┏━━

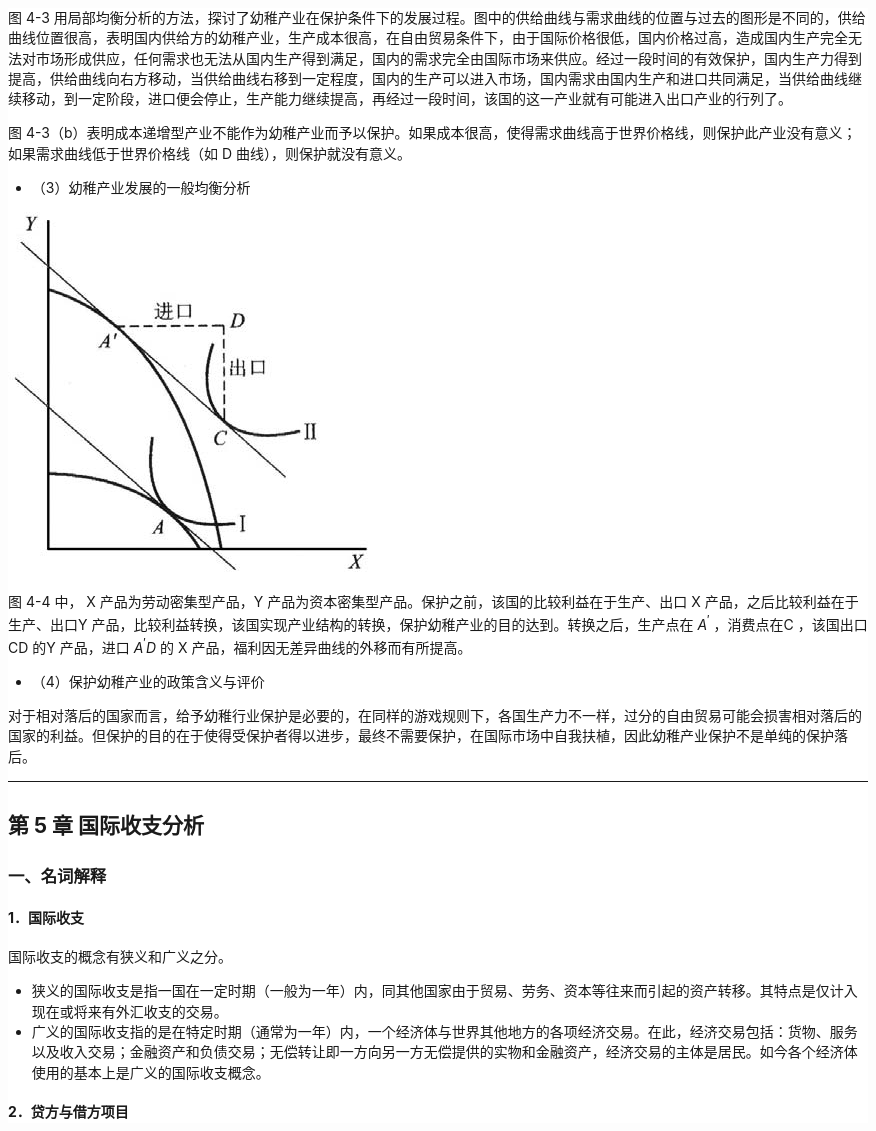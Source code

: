图 4-3 用局部均衡分析的方法，探讨了幼稚产业在保护条件下的发展过程。图中的供给曲线与需求曲线的位置与过去的图形是不同的，供给曲线位置很高，表明国内供给方的幼稚产业，生产成本很高，在自由贸易条件下，由于国际价格很低，国内价格过高，造成国内生产完全无法对市场形成供应，任何需求也无法从国内生产得到满足，国内的需求完全由国际市场来供应。经过一段时间的有效保护，国内生产力得到提高，供给曲线向右方移动，当供给曲线右移到一定程度，国内的生产可以进入市场，国内需求由国内生产和进口共同满足，当供给曲线继续移动，到一定阶段，进口便会停止，生产能力继续提高，再经过一段时间，该国的这一产业就有可能进入出口产业的行列了。


图 4-3（b）表明成本递增型产业不能作为幼稚产业而予以保护。如果成本很高，使得需求曲线高于世界价格线，则保护此产业没有意义；如果需求曲线低于世界价格线（如 D 曲线），则保护就没有意义。

- （3）幼稚产业发展的一般均衡分析


![图 4-4 幼稚产业发展的一般均衡分析](img/exercises/international/4-4.png)

图 4-4 中， X 产品为劳动密集型产品，Y 产品为资本密集型产品。保护之前，该国的比较利益在于生产、出口 X 产品，之后比较利益在于生产、出口Y 产品，比较利益转换，该国实现产业结构的转换，保护幼稚产业的目的达到。转换之后，生产点在 $A^{'}$ ，消费点在C ，该国出口CD 的Y 产品，进口 $A^{'}D$ 的 X 产品，福利因无差异曲线的外移而有所提高。



- （4）保护幼稚产业的政策含义与评价

对于相对落后的国家而言，给予幼稚行业保护是必要的，在同样的游戏规则下，各国生产力不一样，过分的自由贸易可能会损害相对落后的国家的利益。但保护的目的在于使得受保护者得以进步，最终不需要保护，在国际市场中自我扶植，因此幼稚产业保护不是单纯的保护落后。

---

## 第 5 章 国际收支分析

### 一、名词解释

#### 1．国际收支

国际收支的概念有狭义和广义之分。
- 狭义的国际收支是指一国在一定时期（一般为一年）内，同其他国家由于贸易、劳务、资本等往来而引起的资产转移。其特点是仅计入现在或将来有外汇收支的交易。
- 广义的国际收支指的是在特定时期（通常为一年）内，一个经济体与世界其他地方的各项经济交易。在此，经济交易包括：货物、服务以及收入交易；金融资产和负债交易；无偿转让即一方向另一方无偿提供的实物和金融资产，经济交易的主体是居民。如今各个经济体使用的基本上是广义的国际收支概念。

#### 2．贷方与借方项目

┗━━

**ASSIGNED TASK**
Exactly as written, reproduce all of the entries while dropping the pictures.

**EXERCISE RESULT**
Source code

:图 4-3 用局部均衡分析的方法，探讨了幼稚产业在保护条件下的发展过程。图中的供给曲线与需求曲线的位置与过去的图形是不同的，供给曲线位置很高，表明国内供给方的幼稚产业，生产成本很高，在自由贸易条件下，由于国际价格很低，国内价格过高，造成国内生产完全无法对市场形成供应，任何需求也无法从国内生产得到满足，国内的需求完全由国际市场来供应。经过一段时间的有效保护，国内生产力得到提高，供给曲线向右方移动，当供给曲线右移到一定程度，国内的生产可以进入市场，国内需求由国内生产和进口共同满足，当供给曲线继续移动，到一定阶段，进口便会停止，生产能力继续提高，再经过一段时间，该国的这一产业就有可能进入出口产业的行列了。


图 4-3（b）表明成本递增型产业不能作为幼稚产业而予以保护。如果成本很高，使得需求曲线高于世界价格线，则保护此产业没有意义；如果需求曲线低于世界价格线（如 D 曲线），则保护就没有意义。

- （3）幼稚产业发展的一般均衡分析


![图 4-4 幼稚产业发展的一般均衡分析](img/exercises/international/4-4.png)

图 4-4 中， X 产品为劳动密集型产品，Y 产品为资本密集型产品。保护之前，该国的比较利益在于生产、出口 X 产品，之后比较利益在于生产、出口Y 产品，比较利益转换，该国实现产业结构的转换，保护幼稚产业的目的达到。转换之后，生产点在 $A^{'}$ ，消费点在C ，该国出口CD 的Y 产品，进口 $A^{'}D$ 的 X 产品，福利因无差异曲线的外移而有所提高。



- （4）保护幼稚产业的政策含义与评价

对于相对落后的国家而言，给予幼稚行业保护是必要的，在同样的游戏规则下，各国生产力不一样，过分的自由贸易可能会损害相对落后的国家的利益。但保护的目的在于使得受保护者得以进步，最终不需要保护，在国际市场中自我扶植，因此幼稚产业保护不是单纯的保护落后。

---

## 第 5 章 国际收支分析

### 一、名词解释

#### 1．国际收支

国际收支的概念有狭义和广义之分。
- 狭义的国际收支是指一国在一定时期（一般为一年）内，同其他国家由于贸易、劳务、资本等往来而引起的资产转移。其特点是仅计入现在或将来有外汇收支的交易。
- 广义的国际收支指的是在特定时期（通常为一年）内，一个经济体与世界其他地方的各项经济交易。在此，经济交易包括：货物、服务以及收入交易；金融资产和负债交易；无偿转让即一方向另一方无偿提供的实物和金融资产，经济交易的主体是居民。如今各个经济体使用的基本上是广义的国际收支概念。

#### 2．贷方与借方项目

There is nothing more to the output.